Zeitkratzer Productions / Karlrecords
Continuing their long-running series of interpretations of avantgarde and electronic music through the ages, Reinhold Friedl‘s exploratory ensemble celebrate their twentieth birthday (and Karlrecords‘ tenth anniversary) with the first round of a selection of pieces from Kraftwerk‘s notoriously out of print first and second records.
With a delightfully arch cover that depicts the signature traffic cones of the original LPs reconfigured as striped party hats, Zeitkratzer‘s album demonstrates once again that they can bring a vital new perspective to the artists subjected to their interpretations.Kraftwerk and Kraftwerk 2 share more in common with the freer experimentalism of German cosmic music of the early seventies than with their progenitors’ definition of whole genres of electronic dance music. As with the first records by the likes of Tangerine Dream and Popol Vuh, they were often as much concerned with atmosphere and exploration as much as they were with rhythm and groove. While numbers like “Ruckzuck” and “Klingklang” might have fitted alongside the some of the more headily propulsive earworms of Can, Faust or later Neu! (whose Michael Rother and Klaus Dinger had been members of Kraftwerk), there were plenty of flute-led excursions into meandering semi-romantic avant-psychedelia on Kraftwerk and Kraftwerk 2. Zeitkratzer, of course, tackle both here, with woodwind, percussion, strings and more.

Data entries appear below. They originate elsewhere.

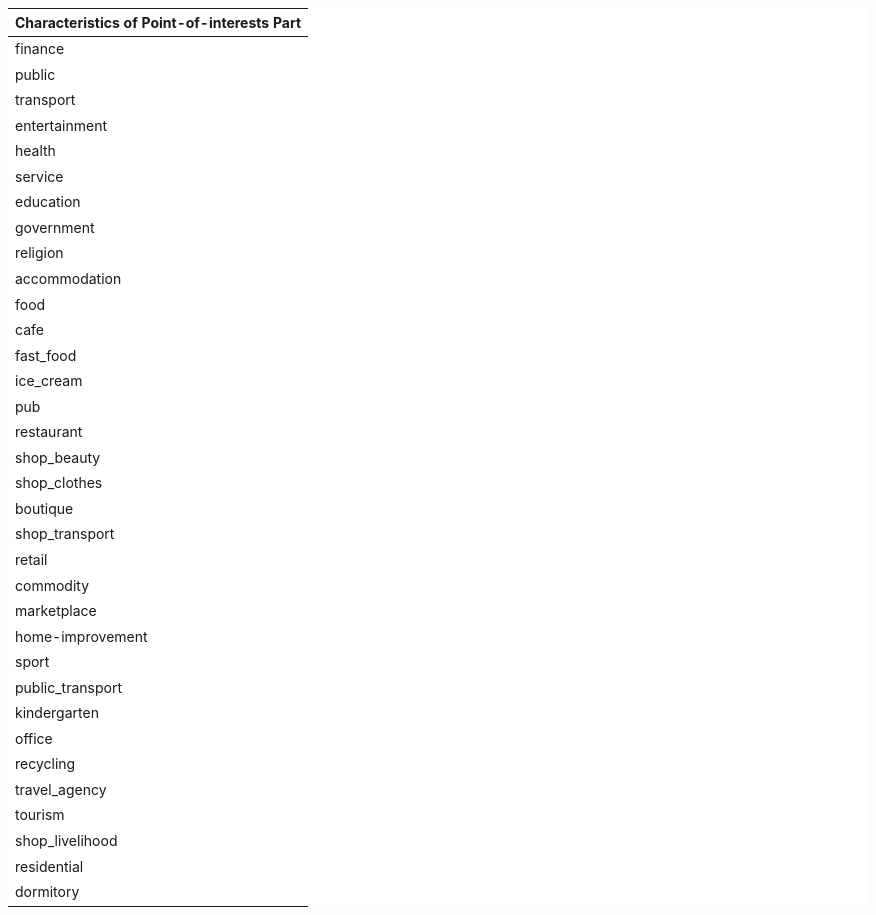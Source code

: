 
| Characteristics of Point-of-interests Part |  
|   :---    |     
| finance          |
| public           |
| transport        |
| entertainment    |
| health           |
| service          |
| education        |
| government       |
| religion         |
| accommodation    |
| food             |
| cafe             |
| fast_food        |
| ice_cream        |
| pub              |
| restaurant       |
| shop_beauty      |
| shop_clothes     |
| boutique         |
| shop_transport   |
| retail           |
| commodity        |
| marketplace      |
| home-improvement |
| sport            |
| public_transport |
| kindergarten     |
| office           |
| recycling        |
| travel_agency    |
| tourism          |
| shop_livelihood  |
| residential      |
| dormitory        |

In their hands, then, the aforementioned tracks feel stripped-back in some ways, and more detailed in others. The crisp recordings are captured in all their intricate glory, Frank Gratkowski‘s flute leading the way on melody lines that hook over Elena Kakaliagou and Hilary Jeffery‘s gloriously subtle French horn and trombone grooves. Zeitkratzer are never afraid to deviate from their source material, and as with Irmin Schmidt and Gregor Schwellenbach‘s recent re-imaginings in the Can Dialog, which weaves quotations and motifs from Schmidt’s group into a contemporary composition without descending too often into the pitfalls of rock music as performed by classical orchestras, Friedl’s ensemble take the familiar and bend it into new and often invigorating – and perhaps even obtuse – shapes. Each reconfiguration is unmistakably stamped with the ensemble’s identity while also extending the possibilities of the original compositions. So while the epic beast that is “Klingklang” might evoke a pinging and strumming, essentially good-naturedly swinging pastorale– to the extent of verging on easy listening at times (while decidedly not so at others) – other moods are also given expression. The crepitating scrawls and brassy parps of “Strom”, the massed heavy breathing and atonal scrapes of “Atem” or the ominous drone which introduces “Megaherz” are psychedelic in a far darker way. By turns shrill, mellow and introspective, the Zeitkratzer take on the latter pulls out and extends Kraftwerk’s album version into new and ultimately beatific directions, the harmonium drones and keening flute swelling among the shaken and rattled percussion.With results as satisfyingly expressive as these first six takes on these selections from two legendary albums are, it will be interesting to see where Zeitkratzer take Kraftwerk for a ride in the second round.